## [Data for the task]
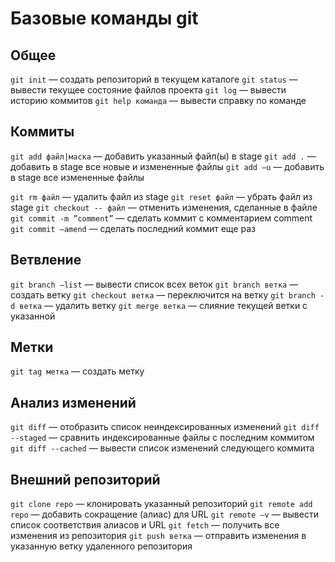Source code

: # Базовые команды git
## Общее
`git init`	— создать репозиторий в текущем каталоге
`git status`	— вывести текущее состояние файлов проекта
`git log`	— вывести историю коммитов
`git help команда`	— вывести справку по команде

## Коммиты
`git add файл|маска`	— добавить указанный файл(ы) в stage
`git add .`	— добавить в stage все новые и измененные файлы
`git add –u`	— добавить в stage все измененные файлы

`git rm файл`	— удалить файл из stage
`git reset файл`	— убрать файл из stage
`git checkout -- файл`	— отменить изменения, сделанные в файле
`git commit -m ”comment”`	— сделать коммит с комментарием comment
`git commit –amend`	— сделать последний коммит еще раз

## Ветвление
`git branch –list`	— вывести список всех веток
`git branch ветка`	— создать ветку
`git checkout ветка`	— переключится на ветку
`git branch -d ветка`	— удалить ветку
`git merge ветка`	— слияние текущей ветки с указанной

## Метки
`git tag метка`	— создать метку

## Анализ изменений
`git diff`	— отобразить список неиндексированных изменений
`git diff --staged`	— сравнить индексированные файлы с последним коммитом
`git diff --cached`	— вывести список изменений следующего коммита

## Внешний репозиторий
`git clone repo`	— клонировать указанный репозиторий
`git remote add repo`	— добавить сокращение (алиас) для URL
`git remote –v`	— вывести список соответствия алиасов и URL
`git fetch`	— получить все изменения из репозитория
`git push ветка`	— отправить изменения в указанную ветку удаленного репозитория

## [Problem description]
The records above need to be copied exactly, with the pictures left out.

## [Written reply]
Source code

: # Базовые команды git
## Общее
`git init`	— создать репозиторий в текущем каталоге
`git status`	— вывести текущее состояние файлов проекта
`git log`	— вывести историю коммитов
`git help команда`	— вывести справку по команде

## Коммиты
`git add файл|маска`	— добавить указанный файл(ы) в stage
`git add .`	— добавить в stage все новые и измененные файлы
`git add –u`	— добавить в stage все измененные файлы

`git rm файл`	— удалить файл из stage
`git reset файл`	— убрать файл из stage
`git checkout -- файл`	— отменить изменения, сделанные в файле
`git commit -m ”comment”`	— сделать коммит с комментарием comment
`git commit –amend`	— сделать последний коммит еще раз

## Ветвление
`git branch –list`	— вывести список всех веток
`git branch ветка`	— создать ветку
`git checkout ветка`	— переключится на ветку
`git branch -d ветка`	— удалить ветку
`git merge ветка`	— слияние текущей ветки с указанной

## Метки
`git tag метка`	— создать метку

## Анализ изменений
`git diff`	— отобразить список неиндексированных изменений
`git diff --staged`	— сравнить индексированные файлы с последним коммитом
`git diff --cached`	— вывести список изменений следующего коммита

## Внешний репозиторий
`git clone repo`	— клонировать указанный репозиторий
`git remote add repo`	— добавить сокращение (алиас) для URL
`git remote –v`	— вывести список соответствия алиасов и URL
`git fetch`	— получить все изменения из репозитория
`git push ветка`	— отправить изменения в указанную ветку удаленного репозитория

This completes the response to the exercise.